> [Supplied material]
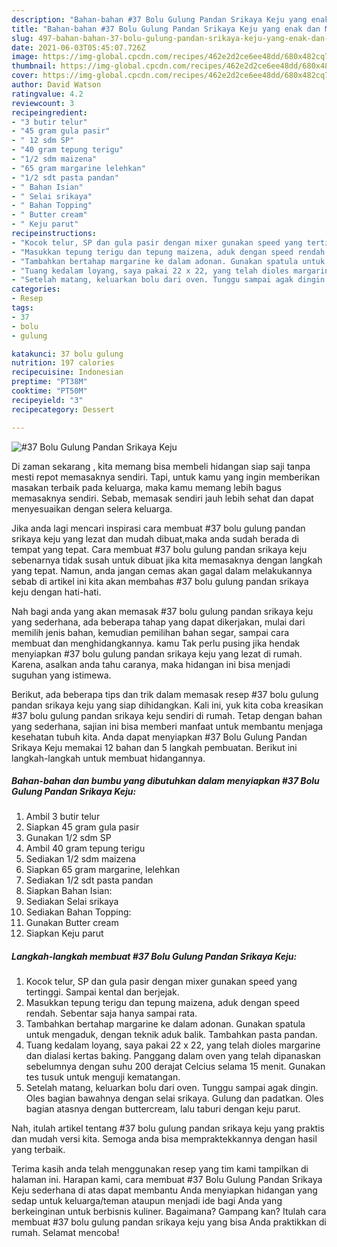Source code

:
 ```yaml
---
description: "Bahan-bahan #37 Bolu Gulung Pandan Srikaya Keju yang enak dan Mudah Dibuat"
title: "Bahan-bahan #37 Bolu Gulung Pandan Srikaya Keju yang enak dan Mudah Dibuat"
slug: 497-bahan-bahan-37-bolu-gulung-pandan-srikaya-keju-yang-enak-dan-mudah-dibuat
date: 2021-06-03T05:45:07.726Z
image: https://img-global.cpcdn.com/recipes/462e2d2ce6ee48dd/680x482cq70/37-bolu-gulung-pandan-srikaya-keju-foto-resep-utama.jpg
thumbnail: https://img-global.cpcdn.com/recipes/462e2d2ce6ee48dd/680x482cq70/37-bolu-gulung-pandan-srikaya-keju-foto-resep-utama.jpg
cover: https://img-global.cpcdn.com/recipes/462e2d2ce6ee48dd/680x482cq70/37-bolu-gulung-pandan-srikaya-keju-foto-resep-utama.jpg
author: David Watson
ratingvalue: 4.2
reviewcount: 3
recipeingredient:
- "3 butir telur"
- "45 gram gula pasir"
- " 12 sdm SP"
- "40 gram tepung terigu"
- "1/2 sdm maizena"
- "65 gram margarine lelehkan"
- "1/2 sdt pasta pandan"
- " Bahan Isian"
- " Selai srikaya"
- " Bahan Topping"
- " Butter cream"
- " Keju parut"
recipeinstructions:
- "Kocok telur, SP dan gula pasir dengan mixer gunakan speed yang tertinggi. Sampai kental dan berjejak."
- "Masukkan tepung terigu dan tepung maizena, aduk dengan speed rendah. Sebentar saja hanya sampai rata."
- "Tambahkan bertahap margarine ke dalam adonan. Gunakan spatula untuk mengaduk, dengan teknik aduk balik. Tambahkan pasta pandan."
- "Tuang kedalam loyang, saya pakai 22 x 22, yang telah dioles margarine dan dialasi kertas baking. Panggang dalam oven yang telah dipanaskan sebelumnya dengan suhu 200 derajat Celcius selama 15 menit. Gunakan tes tusuk untuk menguji kematangan."
- "Setelah matang, keluarkan bolu dari oven. Tunggu sampai agak dingin. Oles bagian bawahnya dengan selai srikaya. Gulung dan padatkan. Oles bagian atasnya dengan buttercream, lalu taburi dengan keju parut."
categories:
- Resep
tags:
- 37
- bolu
- gulung

katakunci: 37 bolu gulung 
nutrition: 197 calories
recipecuisine: Indonesian
preptime: "PT38M"
cooktime: "PT50M"
recipeyield: "3"
recipecategory: Dessert

---
```



![#37 Bolu Gulung Pandan Srikaya Keju](https://img-global.cpcdn.com/recipes/462e2d2ce6ee48dd/680x482cq70/37-bolu-gulung-pandan-srikaya-keju-foto-resep-utama.jpg)

Di zaman  sekarang , kita memang bisa membeli hidangan siap saji tanpa mesti repot memasaknya sendiri. Tapi, untuk kamu yang ingin memberikan masakan terbaik pada keluarga, maka kamu memang lebih bagus memasaknya sendiri. Sebab, memasak sendiri jauh lebih sehat dan dapat menyesuaikan dengan selera keluarga.

Jika anda lagi mencari inspirasi cara membuat #37 bolu gulung pandan srikaya keju yang lezat dan mudah dibuat,maka anda sudah berada di tempat yang tepat. Cara membuat #37 bolu gulung pandan srikaya keju  sebenarnya tidak susah untuk dibuat jika kita memasaknya dengan langkah yang tepat. Namun, anda jangan cemas akan gagal dalam melakukannya 
sebab di artikel ini kita akan membahas #37 bolu gulung pandan srikaya keju dengan hati-hati.  



Nah bagi anda yang akan memasak #37 bolu gulung pandan srikaya keju yang sederhana, ada beberapa tahap yang dapat dikerjakan, mulai dari memilih jenis bahan, kemudian pemilihan bahan segar, sampai cara membuat dan menghidangkannya. kamu Tak perlu pusing jika hendak menyiapkan #37 bolu gulung pandan srikaya keju yang lezat di rumah. Karena, asalkan anda  tahu caranya, maka hidangan ini bisa menjadi suguhan yang istimewa.

Berikut, ada beberapa tips dan trik dalam memasak resep #37 bolu gulung pandan srikaya keju yang siap dihidangkan. Kali ini, yuk kita coba kreasikan #37 bolu gulung pandan srikaya keju sendiri di rumah. Tetap dengan bahan yang sederhana, sajian ini bisa memberi manfaat untuk membantu menjaga kesehatan tubuh kita. Anda dapat menyiapkan #37 Bolu Gulung Pandan Srikaya Keju memakai 12 bahan dan 5 langkah pembuatan. Berikut ini langkah-langkah untuk membuat hidangannya.

<!--inarticleads1-->

##### Bahan-bahan dan bumbu yang dibutuhkan dalam menyiapkan #37 Bolu Gulung Pandan Srikaya Keju:

1. Ambil 3 butir telur
1. Siapkan 45 gram gula pasir
1. Gunakan  1/2 sdm SP
1. Ambil 40 gram tepung terigu
1. Sediakan 1/2 sdm maizena
1. Siapkan 65 gram margarine, lelehkan
1. Sediakan 1/2 sdt pasta pandan
1. Siapkan  Bahan Isian:
1. Sediakan  Selai srikaya
1. Sediakan  Bahan Topping:
1. Gunakan  Butter cream
1. Siapkan  Keju parut




<!--inarticleads2-->

##### Langkah-langkah membuat #37 Bolu Gulung Pandan Srikaya Keju:

1. Kocok telur, SP dan gula pasir dengan mixer gunakan speed yang tertinggi. Sampai kental dan berjejak.
1. Masukkan tepung terigu dan tepung maizena, aduk dengan speed rendah. Sebentar saja hanya sampai rata.
1. Tambahkan bertahap margarine ke dalam adonan. Gunakan spatula untuk mengaduk, dengan teknik aduk balik. Tambahkan pasta pandan.
1. Tuang kedalam loyang, saya pakai 22 x 22, yang telah dioles margarine dan dialasi kertas baking. Panggang dalam oven yang telah dipanaskan sebelumnya dengan suhu 200 derajat Celcius selama 15 menit. Gunakan tes tusuk untuk menguji kematangan.
1. Setelah matang, keluarkan bolu dari oven. Tunggu sampai agak dingin. Oles bagian bawahnya dengan selai srikaya. Gulung dan padatkan. Oles bagian atasnya dengan buttercream, lalu taburi dengan keju parut.




Nah, itulah artikel tentang  #37 bolu gulung pandan srikaya keju  yang praktis dan mudah versi kita. Semoga anda bisa mempraktekkannya dengan hasil yang terbaik. 

Terima kasih anda telah menggunakan resep yang tim kami tampilkan di halaman ini. Harapan kami, cara membuat  #37 Bolu Gulung Pandan Srikaya Keju sederhana di atas dapat membantu Anda menyiapkan hidangan yang sedap untuk keluarga/teman ataupun menjadi ide bagi Anda yang berkeinginan untuk berbisnis kuliner. Bagaimana? Gampang kan? Itulah cara membuat #37 bolu gulung pandan srikaya keju yang bisa Anda praktikkan di rumah. Selamat mencoba!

> [Directions for this task] Each line above should be returned exactly as it stands, minus any pictures.

> [Result of the exercise]
Source code

:
 ```yaml
---
description: "Bahan-bahan #37 Bolu Gulung Pandan Srikaya Keju yang enak dan Mudah Dibuat"
title: "Bahan-bahan #37 Bolu Gulung Pandan Srikaya Keju yang enak dan Mudah Dibuat"
slug: 497-bahan-bahan-37-bolu-gulung-pandan-srikaya-keju-yang-enak-dan-mudah-dibuat
date: 2021-06-03T05:45:07.726Z
image: https://img-global.cpcdn.com/recipes/462e2d2ce6ee48dd/680x482cq70/37-bolu-gulung-pandan-srikaya-keju-foto-resep-utama.jpg
thumbnail: https://img-global.cpcdn.com/recipes/462e2d2ce6ee48dd/680x482cq70/37-bolu-gulung-pandan-srikaya-keju-foto-resep-utama.jpg
cover: https://img-global.cpcdn.com/recipes/462e2d2ce6ee48dd/680x482cq70/37-bolu-gulung-pandan-srikaya-keju-foto-resep-utama.jpg
author: David Watson
ratingvalue: 4.2
reviewcount: 3
recipeingredient:
- "3 butir telur"
- "45 gram gula pasir"
- " 12 sdm SP"
- "40 gram tepung terigu"
- "1/2 sdm maizena"
- "65 gram margarine lelehkan"
- "1/2 sdt pasta pandan"
- " Bahan Isian"
- " Selai srikaya"
- " Bahan Topping"
- " Butter cream"
- " Keju parut"
recipeinstructions:
- "Kocok telur, SP dan gula pasir dengan mixer gunakan speed yang tertinggi. Sampai kental dan berjejak."
- "Masukkan tepung terigu dan tepung maizena, aduk dengan speed rendah. Sebentar saja hanya sampai rata."
- "Tambahkan bertahap margarine ke dalam adonan. Gunakan spatula untuk mengaduk, dengan teknik aduk balik. Tambahkan pasta pandan."
- "Tuang kedalam loyang, saya pakai 22 x 22, yang telah dioles margarine dan dialasi kertas baking. Panggang dalam oven yang telah dipanaskan sebelumnya dengan suhu 200 derajat Celcius selama 15 menit. Gunakan tes tusuk untuk menguji kematangan."
- "Setelah matang, keluarkan bolu dari oven. Tunggu sampai agak dingin. Oles bagian bawahnya dengan selai srikaya. Gulung dan padatkan. Oles bagian atasnya dengan buttercream, lalu taburi dengan keju parut."
categories:
- Resep
tags:
- 37
- bolu
- gulung

katakunci: 37 bolu gulung 
nutrition: 197 calories
recipecuisine: Indonesian
preptime: "PT38M"
cooktime: "PT50M"
recipeyield: "3"
recipecategory: Dessert

---
```



![#37 Bolu Gulung Pandan Srikaya Keju](https://img-global.cpcdn.com/recipes/462e2d2ce6ee48dd/680x482cq70/37-bolu-gulung-pandan-srikaya-keju-foto-resep-utama.jpg)

Di zaman  sekarang , kita memang bisa membeli hidangan siap saji tanpa mesti repot memasaknya sendiri. Tapi, untuk kamu yang ingin memberikan masakan terbaik pada keluarga, maka kamu memang lebih bagus memasaknya sendiri. Sebab, memasak sendiri jauh lebih sehat dan dapat menyesuaikan dengan selera keluarga.

Jika anda lagi mencari inspirasi cara membuat #37 bolu gulung pandan srikaya keju yang lezat dan mudah dibuat,maka anda sudah berada di tempat yang tepat. Cara membuat #37 bolu gulung pandan srikaya keju  sebenarnya tidak susah untuk dibuat jika kita memasaknya dengan langkah yang tepat. Namun, anda jangan cemas akan gagal dalam melakukannya 
sebab di artikel ini kita akan membahas #37 bolu gulung pandan srikaya keju dengan hati-hati.  



Nah bagi anda yang akan memasak #37 bolu gulung pandan srikaya keju yang sederhana, ada beberapa tahap yang dapat dikerjakan, mulai dari memilih jenis bahan, kemudian pemilihan bahan segar, sampai cara membuat dan menghidangkannya. kamu Tak perlu pusing jika hendak menyiapkan #37 bolu gulung pandan srikaya keju yang lezat di rumah. Karena, asalkan anda  tahu caranya, maka hidangan ini bisa menjadi suguhan yang istimewa.

Berikut, ada beberapa tips dan trik dalam memasak resep #37 bolu gulung pandan srikaya keju yang siap dihidangkan. Kali ini, yuk kita coba kreasikan #37 bolu gulung pandan srikaya keju sendiri di rumah. Tetap dengan bahan yang sederhana, sajian ini bisa memberi manfaat untuk membantu menjaga kesehatan tubuh kita. Anda dapat menyiapkan #37 Bolu Gulung Pandan Srikaya Keju memakai 12 bahan dan 5 langkah pembuatan. Berikut ini langkah-langkah untuk membuat hidangannya.

<!--inarticleads1-->

##### Bahan-bahan dan bumbu yang dibutuhkan dalam menyiapkan #37 Bolu Gulung Pandan Srikaya Keju:

1. Ambil 3 butir telur
1. Siapkan 45 gram gula pasir
1. Gunakan  1/2 sdm SP
1. Ambil 40 gram tepung terigu
1. Sediakan 1/2 sdm maizena
1. Siapkan 65 gram margarine, lelehkan
1. Sediakan 1/2 sdt pasta pandan
1. Siapkan  Bahan Isian:
1. Sediakan  Selai srikaya
1. Sediakan  Bahan Topping:
1. Gunakan  Butter cream
1. Siapkan  Keju parut




<!--inarticleads2-->

##### Langkah-langkah membuat #37 Bolu Gulung Pandan Srikaya Keju:

1. Kocok telur, SP dan gula pasir dengan mixer gunakan speed yang tertinggi. Sampai kental dan berjejak.
1. Masukkan tepung terigu dan tepung maizena, aduk dengan speed rendah. Sebentar saja hanya sampai rata.
1. Tambahkan bertahap margarine ke dalam adonan. Gunakan spatula untuk mengaduk, dengan teknik aduk balik. Tambahkan pasta pandan.
1. Tuang kedalam loyang, saya pakai 22 x 22, yang telah dioles margarine dan dialasi kertas baking. Panggang dalam oven yang telah dipanaskan sebelumnya dengan suhu 200 derajat Celcius selama 15 menit. Gunakan tes tusuk untuk menguji kematangan.
1. Setelah matang, keluarkan bolu dari oven. Tunggu sampai agak dingin. Oles bagian bawahnya dengan selai srikaya. Gulung dan padatkan. Oles bagian atasnya dengan buttercream, lalu taburi dengan keju parut.




Nah, itulah artikel tentang  #37 bolu gulung pandan srikaya keju  yang praktis dan mudah versi kita. Semoga anda bisa mempraktekkannya dengan hasil yang terbaik. 

Terima kasih anda telah menggunakan resep yang tim kami tampilkan di halaman ini. Harapan kami, cara membuat  #37 Bolu Gulung Pandan Srikaya Keju sederhana di atas dapat membantu Anda menyiapkan hidangan yang sedap untuk keluarga/teman ataupun menjadi ide bagi Anda yang berkeinginan untuk berbisnis kuliner. Bagaimana? Gampang kan? Itulah cara membuat #37 bolu gulung pandan srikaya keju yang bisa Anda praktikkan di rumah. Selamat mencoba!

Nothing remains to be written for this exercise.